Este modelo es el que nos ha traído hasta aquí y el que queremos seguir desarrollando en el futuro. Lo hemos consolidado en Canarias y lo estamos replicando en otros mercados de proximidad, como Turquía, donde llevamos varios años operando, y próximamente en otros entornos estratégicos como el norte de África. En cualquier caso, nuestra esencia sigue siendo la misma: todo lo que hacemos tiene como referencia Canarias y responde a nuestra vocación de servicio hacia este mercado.
Antes de terminar, me gustaría mirar un poco al futuro. Sabemos que tenéis numerosos proyectos en marcha, pero ¿cuáles son ahora mismo las principales líneas de crecimiento de JSV? Si tuviera que imaginar cómo será la logística entre la Península y Canarias dentro de diez años, ¿qué papel quiere que desempeñe JSV?

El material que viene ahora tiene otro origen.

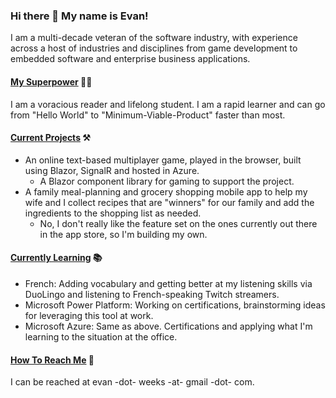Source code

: ### Hi there 👋 My name is Evan!
I am a multi-decade veteran of the software industry, with experience across a host of industries and disciplines from game development to embedded software and enterprise business applications.

#### <ins>My Superpower</ins> 🦸‍♂
I am a voracious reader and lifelong student. I am a rapid learner and can go from "Hello World" to "Minimum-Viable-Product" faster than most.

#### <ins>Current Projects</ins> ⚒
- An online text-based multiplayer game, played in the browser, built using Blazor, SignalR and hosted in Azure.
  - A Blazor component library for gaming to support the project.
- A family meal-planning and grocery shopping mobile app to help my wife and I collect recipes that are "winners" for our family and add the ingredients to the shopping list as needed.
  - No, I don't really like the feature set on the ones currently out there in the app store, so I'm building my own.

#### <ins>Currently Learning</ins> 📚
- French: Adding vocabulary and getting better at my listening skills via DuoLingo and listening to French-speaking Twitch streamers.
- Microsoft Power Platform: Working on certifications, brainstorming ideas for leveraging this tool at work.
- Microsoft Azure: Same as above. Certifications and applying what I'm learning to the situation at the office.

#### <ins>How To Reach Me</ins> 📨
I can be reached at evan -dot- weeks -at- gmail -dot- com.


<!--
**EvanWeeks/EvanWeeks** is a ✨ _special_ ✨ repository because its `README.md` (this file) appears on your GitHub profile.

Here are some ideas to get you started:

- 🔭 I’m currently working on ...
- 🌱 I’m currently learning ...
- 👯 I’m looking to collaborate on ...
- 🤔 I’m looking for help with ...
- 💬 Ask me about ...
- 📫 How to reach me: ...
- 😄 Pronouns: ...
- ⚡ Fun fact: ...
-->
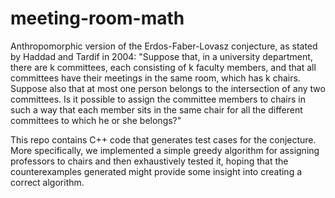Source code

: meeting-room-math
=================

Anthropomorphic version of the Erdos-Faber-Lovasz conjecture,
as stated by Haddad and Tardif in 2004:
"Suppose that, in a university department, there are k committees,
each consisting of k faculty members, and that all committees
have their meetings in the same room, which has k chairs. Suppose
also that at most one person belongs to the intersection of any
two committees.  Is it possible to assign the committee members
to chairs in such a way that each member sits in the same chair
for all the different committees to which he or she belongs?"

This repo contains C++ code that generates test cases for the
conjecture.  More specifically, we implemented a simple greedy
algorithm for assigning professors to chairs and then exhaustively
tested it, hoping that the counterexamples generated might provide
some insight into creating a correct algorithm.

El futuro de JSV pasa por consolidar y desarrollar aún más nuestro modelo de servicio, que internamente denominamos "Road Sea", en inglés, y "Camión Marítimo", en español. En esencia hablamos de algo muy claro: trasladar la lógica del transporte por carretera al ámbito marítimo, es decir, ofrecer auténticos "camiones marítimos".
“Queremos que enviar mercancía a Canarias sea tan sencillo y eficiente como hacerlo a ciudades como Fuenlabrada, Logroño o Vitoria”

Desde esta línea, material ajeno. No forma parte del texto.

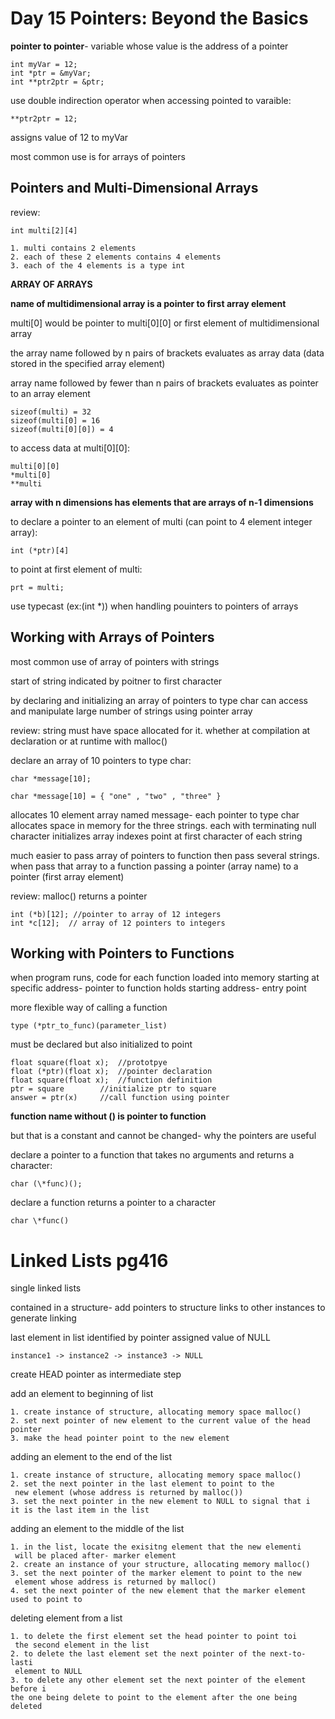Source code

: # Day 15 Pointers: Beyond the Basics

**pointer to pointer**- variable whose value is the address of a pointer

	int myVar = 12;
	int *ptr = &myVar;
	int **ptr2ptr = &ptr;

use double indirection operator when accessing pointed to varaible:

	**ptr2ptr = 12;

assigns value of 12 to myVar

most common use is for arrays of pointers

## Pointers and Multi-Dimensional Arrays

review:
	
	int multi[2][4]
	
	1. multi contains 2 elements
	2. each of these 2 elements contains 4 elements
	3. each of the 4 elements is a type int

**ARRAY OF ARRAYS**

**name of multidimensional array is a pointer to first array element**

multi[0] would be pointer to multi[0][0] or first element of multidimensional array

the array name followed by n pairs of brackets evaluates as array data (data stored in the specified array element)

array name followed by fewer than n pairs of brackets evaluates as pointer to an array element

	sizeof(multi) = 32
	sizeof(multi[0] = 16
	sizeof(multi[0][0]) = 4

to access data at multi[0][0]:

	multi[0][0]
	*multi[0]
	**multi

**array with n dimensions has elements that are arrays of n-1 dimensions**

to declare a pointer to an element of multi (can point to 4 element integer array):

	int (*ptr)[4]

to point at first element of multi:

	prt = multi;

use typecast (ex:(int \*)) when handling pouinters to pointers of arrays

## Working with Arrays of Pointers

most common use of array of pointers with strings

start of string indicated by poitner to first character

by declaring and initializing an array of pointers to type char can access and manipulate large number of strings using pointer array

review: string must have space allocated for it. whether at compilation at declaration or at runtime with malloc()

declare an array of 10 pointers to type char:

	char *message[10];

	char *message[10] = { "one" , "two" , "three" }

allocates 10 element array named message- each pointer to type char
allocates space in memory for the three strings. each with terminating null character
initializes array indexes point at first character of each string

much easier to pass array of pointers to function then pass several strings. when pass 
that array to a function passing a pointer (array name) to a pointer (first array element)

review: malloc() returns a pointer

	int (*b)[12]; //pointer to array of 12 integers
	int *c[12];  // array of 12 pointers to integers

## Working with Pointers to Functions

when program runs, code for each function loaded into memory starting at specific 
address- pointer to function holds starting address- entry point

more flexible way of calling a function

	type (*ptr_to_func)(parameter_list)

must be declared but also initialized to point

	float square(float x);	//prototpye
	float (*ptr)(float x);	//pointer declaration
	float square(float x);	//function definition
	ptr = square 		//initialize ptr to square
	answer = ptr(x)		//call function using pointer

**function name without () is pointer to function**

but that is a constant and cannot be changed- why the pointers are useful

declare a pointer to a function that takes no arguments and returns a character:
	
	char (\*func)();

declare a function returns a pointer to a character

	char \*func()

# Linked Lists pg416

single linked lists

contained in a structure- add pointers to structure links to other instances to generate linking

last element in list identified by pointer assigned value of NULL

	instance1 -> instance2 -> instance3 -> NULL

create HEAD pointer as intermediate step

add an element to beginning of list

	1. create instance of structure, allocating memory space malloc()
	2. set next pointer of new element to the current value of the head pointer
	3. make the head pointer point to the new element

adding an element to the end of the list

	1. create instance of structure, allocating memory space malloc()
	2. set the next pointer in the last element to point to the
	 new element (whose address is returned by malloc())
	3. set the next pointer in the new element to NULL to signal that i
	it is the last item in the list

adding an element to the middle of the list

	1. in the list, locate the exisitng element that the new elementi
	 will be placed after- marker element
	2. create an instance of your structure, allocating memory malloc()
	3. set the next pointer of the marker element to point to the new
	 element whose address is returned by malloc()
	4. set the next pointer of the new element that the marker element used to point to

deleting element from a list

	1. to delete the first element set the head pointer to point toi
	 the second element in the list
	2. to delete the last element set the next pointer of the next-to-lasti
	 element to NULL
	3. to delete any other element set the next pointer of the element before i
	the one being delete to point to the element after the one being deleted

Nuestro objetivo es conectar de forma ágil y eficiente mercados clave como Canarias, Turquía y, a corto plazo, el norte de África, donde vemos un gran potencial de crecimiento. Todo ello sin perder de vista nuestro desarrollo continuo en Canarias, que sigue siendo un mercado estratégico para nosotros.
La clave de este modelo está en apostar por buques más pequeños, pero más rápidos, y con mayores frecuencias. No buscamos grandes barcos, sino servicios ágiles que nos permitan ofrecer soluciones puerta a puerta con tiempos de tránsito competitivos. En definitiva, queremos que enviar mercancía a Canarias sea tan sencillo y eficiente como hacerlo a ciudades como Fuenlabrada, Logroño o Vitoria.
Además, queremos seguir reforzando nuestra capacidad logística integral, especialmente en almacenamiento y distribución. Tenemos una posición muy sólida en el ámbito de la paletería, tanto en seco como en refrigerado, y ahí vemos también una gran oportunidad de crecimiento, particularmente en Canarias.
En resumen, nuestro foco está en seguir mejorando, ampliando y controlando toda la cadena de valor del servicio puerta a puerta, haciéndolo cada vez más rápido, eficiente y fiable en países que permitan una logística de proximidad.
Y, por supuesto, todo este crecimiento está necesariamente ligado a la sostenibilidad. Más allá de las exigencias regulatorias, creemos firmemente en una logística más verde. Es una convicción que forma parte de nuestra manera de entender el negocio y que seguirá guiando todas nuestras decisiones estratégicas.